Seth MacFarlane might be getting a FOURTH primetime animated series on FOX? D’oh. (Get it? You get it.)

Comments (19)
  1. Well, it’s about time.

  2. After booting Jeff Dunham from the lineup, Fox was probably worried about losing traction with the coveted 18-worst demographic.

  3. This is the best news I have heard today. In fact, I woke up this morning puzzled by the fact that Seth Macfarlane only has three animated shows. Thank you, FOX, I can now rest easy knowing that I can listen to poop/sex/gay/sexist/racist jokes for two hours a week now( hopefully all in a row).

  4. Well, I mean, that will be rounding out the FOUR ANIMATED SHOWS OF THE APOCALYPSE. So, it makes sense.

  5. I hope this show solely consists of references to unseen past events on MacFarlane’s previous three shows, then brief flashback segments to said events. Because comedy.

  6. I just really hope it’s a spinoff of one of his other great shows!

    • Or better yet, maybe they’ll just give him the Simpsons. Then we could see some truly awful episodes:
      -Santa’s Little Helper tarts talking
      -Maggie is gay and therefore (naturally) wants to kill Marge
      -Flanders gets paralyzed (and it’s funny)

      The possibilites are endless!

  7. Tonight Show with Jay Leno: The Animated Series

  8. I smell one gigantic crossover episode in the future! Family Guy for the ages! What happens when Stan from American dad, the fat bear from the Cleveland show and the talking pile of shit from Seth McFarland new animated series takes a road trip to Quahog?

    I’m not sure but I do know it will be hilarious!*

    *By hilarious I mean the worst.

  9. Seth: “My first show is wildly successful. My next one, far, far less successful. My third one, even less successful than that. I DON’T PAY ATTENTION TO ANYTHING, GIVE ME NUMBER FOUR MOTHERFUCKERS.”
    Fox Execs: “Well, he has a point. We are indeed motherfuckers. Green light! Now someone get me some cocaine to inject into my left nipple.”

  10. Whatever, I heard news today that Joss Whedon might be doing something over at FX in the future, so nothing can bring me down.

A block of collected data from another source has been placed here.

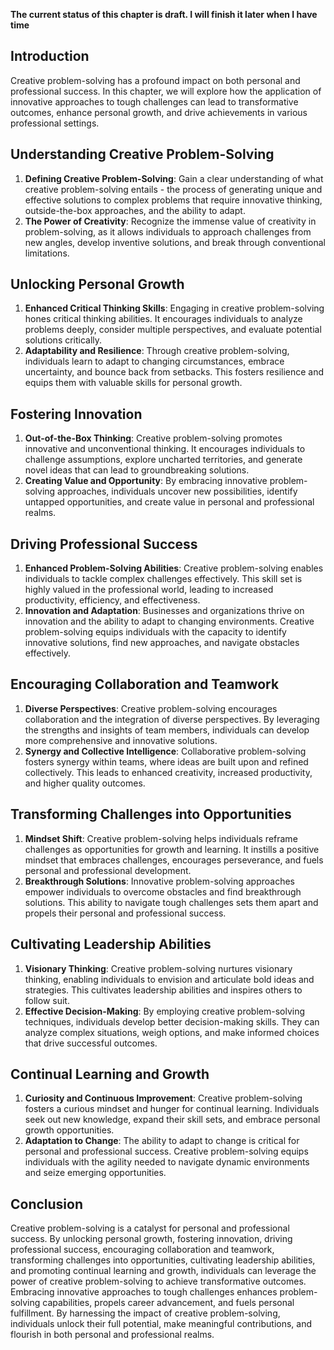 **The current status of this chapter is draft. I will finish it later when I have time**

Introduction
------------

Creative problem-solving has a profound impact on both personal and professional success. In this chapter, we will explore how the application of innovative approaches to tough challenges can lead to transformative outcomes, enhance personal growth, and drive achievements in various professional settings.

Understanding Creative Problem-Solving
--------------------------------------

1. **Defining Creative Problem-Solving**: Gain a clear understanding of what creative problem-solving entails - the process of generating unique and effective solutions to complex problems that require innovative thinking, outside-the-box approaches, and the ability to adapt.
2. **The Power of Creativity**: Recognize the immense value of creativity in problem-solving, as it allows individuals to approach challenges from new angles, develop inventive solutions, and break through conventional limitations.

Unlocking Personal Growth
-------------------------

1. **Enhanced Critical Thinking Skills**: Engaging in creative problem-solving hones critical thinking abilities. It encourages individuals to analyze problems deeply, consider multiple perspectives, and evaluate potential solutions critically.
2. **Adaptability and Resilience**: Through creative problem-solving, individuals learn to adapt to changing circumstances, embrace uncertainty, and bounce back from setbacks. This fosters resilience and equips them with valuable skills for personal growth.

Fostering Innovation
--------------------

1. **Out-of-the-Box Thinking**: Creative problem-solving promotes innovative and unconventional thinking. It encourages individuals to challenge assumptions, explore uncharted territories, and generate novel ideas that can lead to groundbreaking solutions.
2. **Creating Value and Opportunity**: By embracing innovative problem-solving approaches, individuals uncover new possibilities, identify untapped opportunities, and create value in personal and professional realms.

Driving Professional Success
----------------------------

1. **Enhanced Problem-Solving Abilities**: Creative problem-solving enables individuals to tackle complex challenges effectively. This skill set is highly valued in the professional world, leading to increased productivity, efficiency, and effectiveness.
2. **Innovation and Adaptation**: Businesses and organizations thrive on innovation and the ability to adapt to changing environments. Creative problem-solving equips individuals with the capacity to identify innovative solutions, find new approaches, and navigate obstacles effectively.

Encouraging Collaboration and Teamwork
--------------------------------------

1. **Diverse Perspectives**: Creative problem-solving encourages collaboration and the integration of diverse perspectives. By leveraging the strengths and insights of team members, individuals can develop more comprehensive and innovative solutions.
2. **Synergy and Collective Intelligence**: Collaborative problem-solving fosters synergy within teams, where ideas are built upon and refined collectively. This leads to enhanced creativity, increased productivity, and higher quality outcomes.

Transforming Challenges into Opportunities
------------------------------------------

1. **Mindset Shift**: Creative problem-solving helps individuals reframe challenges as opportunities for growth and learning. It instills a positive mindset that embraces challenges, encourages perseverance, and fuels personal and professional development.
2. **Breakthrough Solutions**: Innovative problem-solving approaches empower individuals to overcome obstacles and find breakthrough solutions. This ability to navigate tough challenges sets them apart and propels their personal and professional success.

Cultivating Leadership Abilities
--------------------------------

1. **Visionary Thinking**: Creative problem-solving nurtures visionary thinking, enabling individuals to envision and articulate bold ideas and strategies. This cultivates leadership abilities and inspires others to follow suit.
2. **Effective Decision-Making**: By employing creative problem-solving techniques, individuals develop better decision-making skills. They can analyze complex situations, weigh options, and make informed choices that drive successful outcomes.

Continual Learning and Growth
-----------------------------

1. **Curiosity and Continuous Improvement**: Creative problem-solving fosters a curious mindset and hunger for continual learning. Individuals seek out new knowledge, expand their skill sets, and embrace personal growth opportunities.
2. **Adaptation to Change**: The ability to adapt to change is critical for personal and professional success. Creative problem-solving equips individuals with the agility needed to navigate dynamic environments and seize emerging opportunities.

Conclusion
----------

Creative problem-solving is a catalyst for personal and professional success. By unlocking personal growth, fostering innovation, driving professional success, encouraging collaboration and teamwork, transforming challenges into opportunities, cultivating leadership abilities, and promoting continual learning and growth, individuals can leverage the power of creative problem-solving to achieve transformative outcomes. Embracing innovative approaches to tough challenges enhances problem-solving capabilities, propels career advancement, and fuels personal fulfillment. By harnessing the impact of creative problem-solving, individuals unlock their full potential, make meaningful contributions, and flourish in both personal and professional realms.
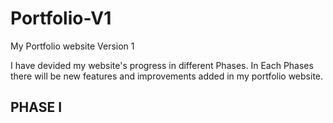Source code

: # Portfolio-V1
My Portfolio website Version 1

I have devided my website's progress in different Phases. In Each Phases there will be new features and improvements added in my portfolio website.

## PHASE I
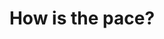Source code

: ---
layout: module
title: How is the pace?
pre-requisites:
learning-objective: Determine whether the pace of instruction is appropriate for the learners.
screens:
  - poll:
      title: Pace Poll
      presenter-script:
        - We want to ensure you are receiving the maximum benefit from this course. Please tell us whether we are going too fast or too slow ...
      questions: # A poll might have one or more questions
        - title: How is the pace of this course so far?
          id: POLL-04-pq1
          type: single-select # Question type - multiple-select, single-select, free-text-single-entry or free-text-multiple-entry
          options:
            - value: Way too fast
              id: POLL-04-pq1-o1
              response:
            - value: A little fast
              id: POLL-04-pq1-o2
              response:
            - value: Just right
              id: POLL-04-pq1-o3
              response:
            - value: A little slow
              id: POLL-04-pq1-o4
              response:
            - value: Way too slow
              id: POLL-04-pq1-o5
              response:
additional-labs:
additional-questions:
resources:

---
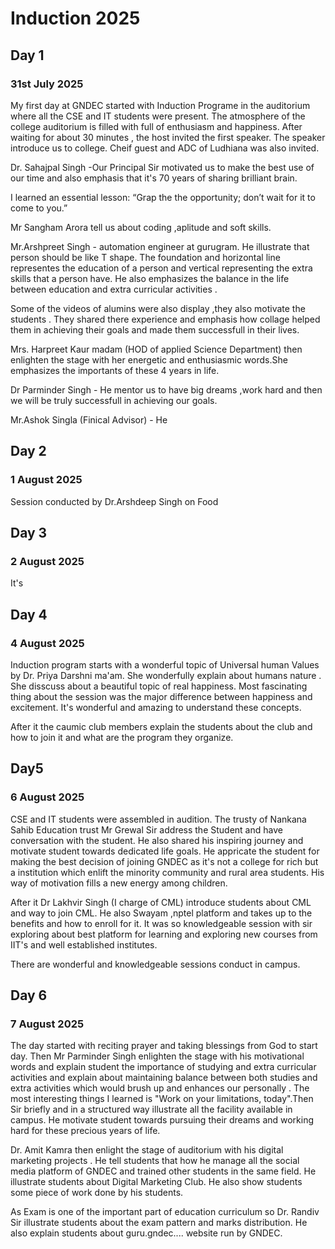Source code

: # Induction 2025
## Day 1
### 31st July 2025
My first day at GNDEC started with Induction Programe in the auditorium where all the CSE and IT students were present. The atmosphere of the college auditorium is filled with full of enthusiasm and happiness.  After waiting for about 30 minutes , the host invited the first speaker. The speaker introduce us to college. Cheif guest and ADC of Ludhiana was also invited.  

Dr. Sahajpal Singh -Our Principal Sir  motivated us to make the best use of our time and also emphasis that it's 70 years of sharing brilliant brain. 

I learned an essential lesson: “Grap the  the opportunity; don’t wait for it to come to you.” 

Mr Sangham Arora tell us about coding ,aplitude and soft skills. 

Mr.Arshpreet Singh - automation engineer at gurugram. He illustrate that person should be like T shape. The foundation and horizontal  line representes the education of a person and vertical  representing the  extra skills that  a person have. He also emphasizes the balance in the life between education and extra curricular activities .

Some of the videos of alumins were also display ,they also motivate the students . They shared there experience and emphasis how collage helped them in achieving their goals and made them successfull in their lives. 

Mrs. Harpreet Kaur madam (HOD of applied Science Department) then enlighten the stage with her energetic and enthusiasmic words.She emphasizes the importants of these 4 years in life. 

Dr Parminder Singh - He mentor us to have big dreams ,work hard and then we will be truly successfull in achieving our goals. 

Mr.Ashok Singla (Finical Advisor) - He 
## Day 2
### 1 August 2025
Session conducted by Dr.Arshdeep Singh on Food 
## Day 3
### 2 August 2025
It's

## Day 4
### 4 August 2025
Induction program starts with a wonderful topic of Universal human  Values by Dr. Priya Darshni ma'am. She wonderfully explain about humans nature . She disscuss about a beautiful topic of real happiness. Most fascinating thing about the session was the major difference between happiness and excitement. It's wonderful and amazing to understand these concepts. 

After it the caumic club  members explain the students about the club and how to join it and what are the program they organize. 

## Day5
### 6 August 2025
CSE and IT students were assembled in audition. The trusty of Nankana Sahib Education trust Mr Grewal Sir address the Student and have conversation with the student. He also shared his inspiring journey and motivate student towards dedicated life goals. He appricate the student for making the best decision of joining GNDEC as it's not a college  for rich  but a institution which enlift the minority community and rural area students. His way of motivation fills a new energy among children.

After it Dr Lakhvir Singh (I charge of CML) introduce students about CML and way to join CML. He also Swayam ,nptel platform  and takes up to the benefits and how to enroll for it. It was so knowledgeable session with sir exploring about best platform for learning and exploring new courses from IIT's and well established institutes. 

There are wonderful and knowledgeable sessions conduct in campus. 
## Day 6
### 7 August 2025
The day started with reciting prayer and taking blessings from God to start day. Then Mr Parminder Singh enlighten the stage with his motivational words and explain student the importance of studying and extra curricular activities and explain about maintaining balance between both studies and extra activities which would brush up and enhances our personally . The most interesting things I learned is "Work on your limitations, today".Then Sir briefly and in a structured way illustrate all the facility available in campus. He motivate student towards pursuing their dreams and working hard for these precious years of life. 

Dr. Amit Kamra then enlight the stage of auditorium with his digital marketing projects . He tell students  that how he manage all the social media platform of GNDEC and   trained other students  in the same field. He illustrate students about Digital Marketing Club. He also show students some piece of work done by his students.

As Exam is one of the important part  of education curriculum so Dr. Randiv Sir illustrate students about the exam pattern and marks distribution. He also explain students about guru.gndec.... website run by GNDEC.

Not even looking at a picture of Seth MacFarlane’s cold, dead eyes.

  11. It was rumored Seth MacFarlane had been toying around with a story about a Japanese WWII era, American propaganda stereotype who lives in a tree house with his talking South African Ferret who is also a pedophile but the children are represented by baby animals so its totally funny.